I would like to start my tour at the end of Tin Pit Lane, which was given its name because there used to be a corporation rubbish dump there. Tin Pit Lane is off St Martin’s which gets its name from the chapel of St Martin which stood at the bottom of Cold Harbour Lane from 1254 until 1549. The name Cold Harbour suggests a building where travellers could find shelter for the night. The end of Tin Pit Lane becomes a footpath and overlooks on the right hand side the valley of the River Og. Across this valley is a bank which used to contain a pond which supplied fish to the castle in medieval times.

Tin Pit Lane comes out onto the edge of The Acres housing estate built by Marlborough Borough in the late 60s & 70s. The roads are named after burgesses of the Borough who owned strips of lane for agriculture in the 17th century. The five roads include one named after Thomas Baylie who owned the Merchant's House in the High Street. Also on “The Acres” is Rogers Meadow named after Sgt Maurice Rogers of the Wiltshire Regiment who lived in St John's Close and was awarded a posthumous VC at Anzio in 1944.
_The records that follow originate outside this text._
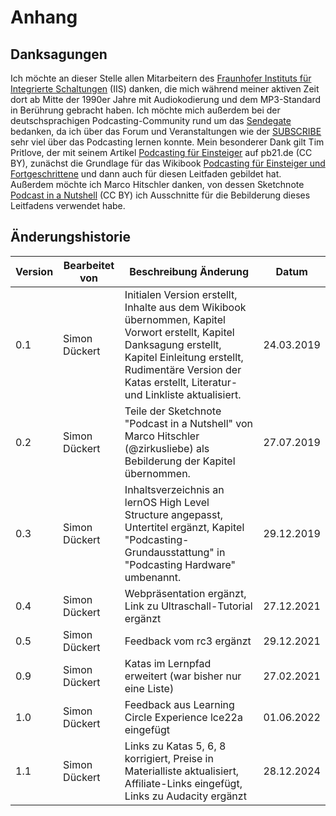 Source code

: # Anhang

## Danksagungen

Ich möchte an dieser Stelle allen Mitarbeitern des [Fraunhofer Instituts für Integrierte Schaltungen](https://www.iis.fraunhofer.de) (IIS) danken, die mich während meiner aktiven Zeit dort ab Mitte der 1990er Jahre mit Audiokodierung und dem MP3-Standard in Berührung gebracht haben. Ich möchte mich außerdem bei der deutschsprachigen Podcasting-Community rund um das [Sendegate](https://sendegate.de) bedanken, da ich über das Forum und Veranstaltungen wie der [SUBSCRIBE](https://das-sendezentrum.de/subscribe) sehr viel über das Podcasting lernen konnte. Mein besonderer Dank gilt Tim Pritlove, der mit seinem Artikel [Podcasting für Einsteiger](http://pb21.de/2011/05/podcasting-fur-einsteiger-1) auf pb21.de (CC BY), zunächst die Grundlage für das Wikibook [Podcasting für Einsteiger und Fortgeschrittene](https://de.wikibooks.org/wiki/Podcasting_f%C3%BCr_Einsteiger_und_Fortgeschrittene) und dann auch für diesen Leitfaden gebildet hat. Außerdem möchte ich Marco Hitschler danken, von dessen Sketchnote [Podcast in a Nutshell](https://www.unmus.de/podcast-in-a-nutshell) (CC BY) ich Ausschnitte für die Bebilderung dieses Leitfadens verwendet habe.

## Änderungshistorie

| Version | Bearbeitet von | Beschreibung Änderung | Datum      |
| ------- | -------------- | --------------------- | ---------- |
| 0.1     | Simon Dückert  | Initialen Version erstellt, Inhalte aus dem Wikibook übernommen, Kapitel Vorwort erstellt, Kapitel Danksagung erstellt, Kapitel Einleitung erstellt, Rudimentäre Version der Katas erstellt, Literatur- und Linkliste aktualisiert. | 24.03.2019 |
| 0.2     | Simon Dückert  | Teile der Sketchnote "Podcast in a Nutshell" von Marco Hitschler (@zirkusliebe) als Bebilderung der Kapitel übernommen.                                                                                                             | 27.07.2019 |
| 0.3     | Simon Dückert  | Inhaltsverzeichnis an lernOS High Level Structure angepasst, Untertitel ergänzt, Kapitel "Podcasting-Grundausstattung" in "Podcasting Hardware" umbenannt.                                                                          | 29.12.2019 |
| 0.4     | Simon Dückert  | Webpräsentation ergänzt, Link zu Ultraschall-Tutorial ergänzt                                                                                                                                                                       | 27.12.2021 |
| 0.5     | Simon Dückert  | Feedback vom rc3 ergänzt                                                                                                                                                                                                            | 29.12.2021 |
| 0.9     | Simon Dückert  | Katas im Lernpfad erweitert (war bisher nur eine Liste)                                                                                                                                                                             | 27.02.2021 |
| 1.0     | Simon Dückert  | Feedback aus Learning Circle Experience lce22a eingefügt                                                                                                                                                                            | 01.06.2022 |
| 1.1     | Simon Dückert  | Links zu Katas 5, 6, 8 korrigiert, Preise in Materialliste aktualisiert, Affiliate-Links eingefügt, Links zu Audacity ergänzt                                                                                                       | 28.12.2024 |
Walking up the footpath from the end of Tin Pit you come to the top of Blowhorn Street, so named because the Corporation herdsman used to walk up here blowing his horn to alert the burgesses to look to their cattle grazing on the Common.
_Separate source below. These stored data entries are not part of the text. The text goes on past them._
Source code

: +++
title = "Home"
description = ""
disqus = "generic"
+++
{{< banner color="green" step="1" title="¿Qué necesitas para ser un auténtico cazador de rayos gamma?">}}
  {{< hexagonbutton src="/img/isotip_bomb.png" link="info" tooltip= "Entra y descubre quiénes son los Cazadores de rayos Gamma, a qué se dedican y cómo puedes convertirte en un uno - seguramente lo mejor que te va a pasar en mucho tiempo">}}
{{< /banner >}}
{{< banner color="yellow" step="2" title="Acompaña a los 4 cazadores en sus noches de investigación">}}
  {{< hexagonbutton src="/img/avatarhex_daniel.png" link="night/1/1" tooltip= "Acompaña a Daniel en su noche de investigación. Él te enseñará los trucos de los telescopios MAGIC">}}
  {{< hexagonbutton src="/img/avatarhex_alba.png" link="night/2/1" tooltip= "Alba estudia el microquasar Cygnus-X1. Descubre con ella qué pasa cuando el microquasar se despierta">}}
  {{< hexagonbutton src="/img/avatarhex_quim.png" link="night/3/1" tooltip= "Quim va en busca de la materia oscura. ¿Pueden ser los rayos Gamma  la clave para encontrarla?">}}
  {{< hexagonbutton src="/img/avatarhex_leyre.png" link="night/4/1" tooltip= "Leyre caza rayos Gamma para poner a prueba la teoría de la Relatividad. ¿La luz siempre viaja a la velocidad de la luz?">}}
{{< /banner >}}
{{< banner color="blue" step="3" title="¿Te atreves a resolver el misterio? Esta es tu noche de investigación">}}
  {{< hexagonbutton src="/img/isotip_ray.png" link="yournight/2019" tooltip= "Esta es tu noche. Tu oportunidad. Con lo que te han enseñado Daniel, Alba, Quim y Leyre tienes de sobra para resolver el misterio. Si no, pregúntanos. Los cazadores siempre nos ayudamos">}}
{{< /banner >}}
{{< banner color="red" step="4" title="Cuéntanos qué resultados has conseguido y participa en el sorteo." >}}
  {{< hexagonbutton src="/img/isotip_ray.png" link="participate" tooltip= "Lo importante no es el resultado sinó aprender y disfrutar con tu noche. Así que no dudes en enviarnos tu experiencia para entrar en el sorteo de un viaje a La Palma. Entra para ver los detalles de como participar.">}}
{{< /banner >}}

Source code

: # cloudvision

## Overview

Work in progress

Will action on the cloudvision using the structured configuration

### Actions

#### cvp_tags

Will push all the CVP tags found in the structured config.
Another road crossed is Chiminage Close named after the chiminage tax which is a toll that used to be paid by townspeople for passing through the forest. Robert Somerfiled (Mayor in 1477) gave this land to the town so the income could pay these tolls. The Borough built Marlborough’s first council houses, Chiminage Close, on this land from 1912 to 1923.

Across from Chiminage Close is Piper's Piece which borders onto Herd Street, so named because the burgesses drove their livestock up here to graze on the Common. Piper’s Piece, comprising eight unusual and interesting houses, was the first modern “spec” development in the town in the 1930s and named after the building company of Piper & Sons.
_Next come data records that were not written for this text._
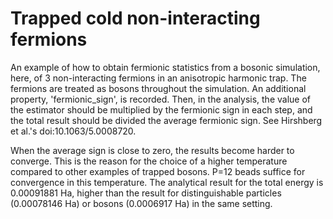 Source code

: Trapped cold non-interacting fermions
=================================================
An example of how to obtain fermionic statistics from a bosonic simulation, here, of 3 non-interacting fermions in an anisotropic harmonic trap.
The fermions are treated as bosons throughout the simulation. An additional property, 'fermionic_sign', is recorded. Then, in the analysis, the value of the estimator should be multiplied by the fermionic sign in each step, and the total result should be divided the average fermionic sign. See Hirshberg et al.'s doi:10.1063/5.0008720.

When the average sign is close to zero, the results become harder to converge. This is the reason for the choice of a higher temperature compared to other examples of trapped bosons. P=12 beads suffice for convergence in this temperature. The analytical result for the total energy is 0.00091881 Ha, higher than the result for distinguishable particles (0.00078146 Ha) or bosons (0.0006917 Ha) in the same setting.
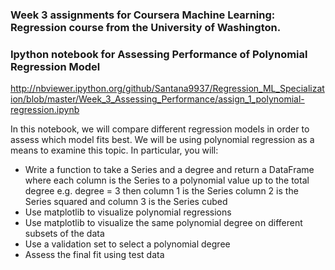 ### Week 3 assignments for Coursera Machine Learning: Regression course from the University of Washington.

### Ipython notebook for Assessing Performance of Polynomial Regression Model

http://nbviewer.ipython.org/github/Santana9937/Regression_ML_Specialization/blob/master/Week_3_Assessing_Performance/assign_1_polynomial-regression.ipynb

In this notebook, we will compare different regression models in order to assess which model fits best. We will be using polynomial regression as a means to examine this topic. In particular, you will:

* Write a function to take a Series and a degree and return a DataFrame where each column is the Series to a polynomial value up to the total degree e.g. degree = 3 then column 1 is the Series column 2 is the Series squared and column 3 is the Series cubed
* Use matplotlib to visualize polynomial regressions
* Use matplotlib to visualize the same polynomial degree on different subsets of the data
* Use a validation set to select a polynomial degree
* Assess the final fit using test data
Across Herd Street, St David's Way leads into Kingsbury Terrace, an attractive row of twelve cottages with pedestrian access only, which in turn leads onto Kingsbury Street. This street used to be the boundary between St Mary's and St Peter's parishes and also a ward of the medieval borough.

Almost opposite Kingsbury Terrace is Blackwall Footpath with a brick wall which has been tarred for protection. This footpath leads to Back Lane which is parallel to the High Street and originated from one of the terraces stretching east/west and from the River Kennet to the Common. There are several alleyways leading from Back Lane to the High Street and from east to west they are Ironmonger Lane, Chandler's Yard, Halfpenny Lane and Castle and Ball Yard. On the first two of these alleyways there are “kinks” which are on the line of the earliest east/west road through Marlborough. This came in from St Martin’s, along Silverless Street (the Borough’s Jewish quarter), headed west and across Hyde Lane.


Blackwall Footpath

It was down these alleyways that the besieging royalist army came during the siege of Marlborough in January 1642 to capture the town which was held for Parliament.

One of these alleys, Chandler's Yard, used to be called Horsepassage Lane and that name commemorated the event. The present name is from my great great grandfather, Thomas Chandler, who owned the saddlery shop on the High Street in the late 1800s which is now the White Horse Bookshop.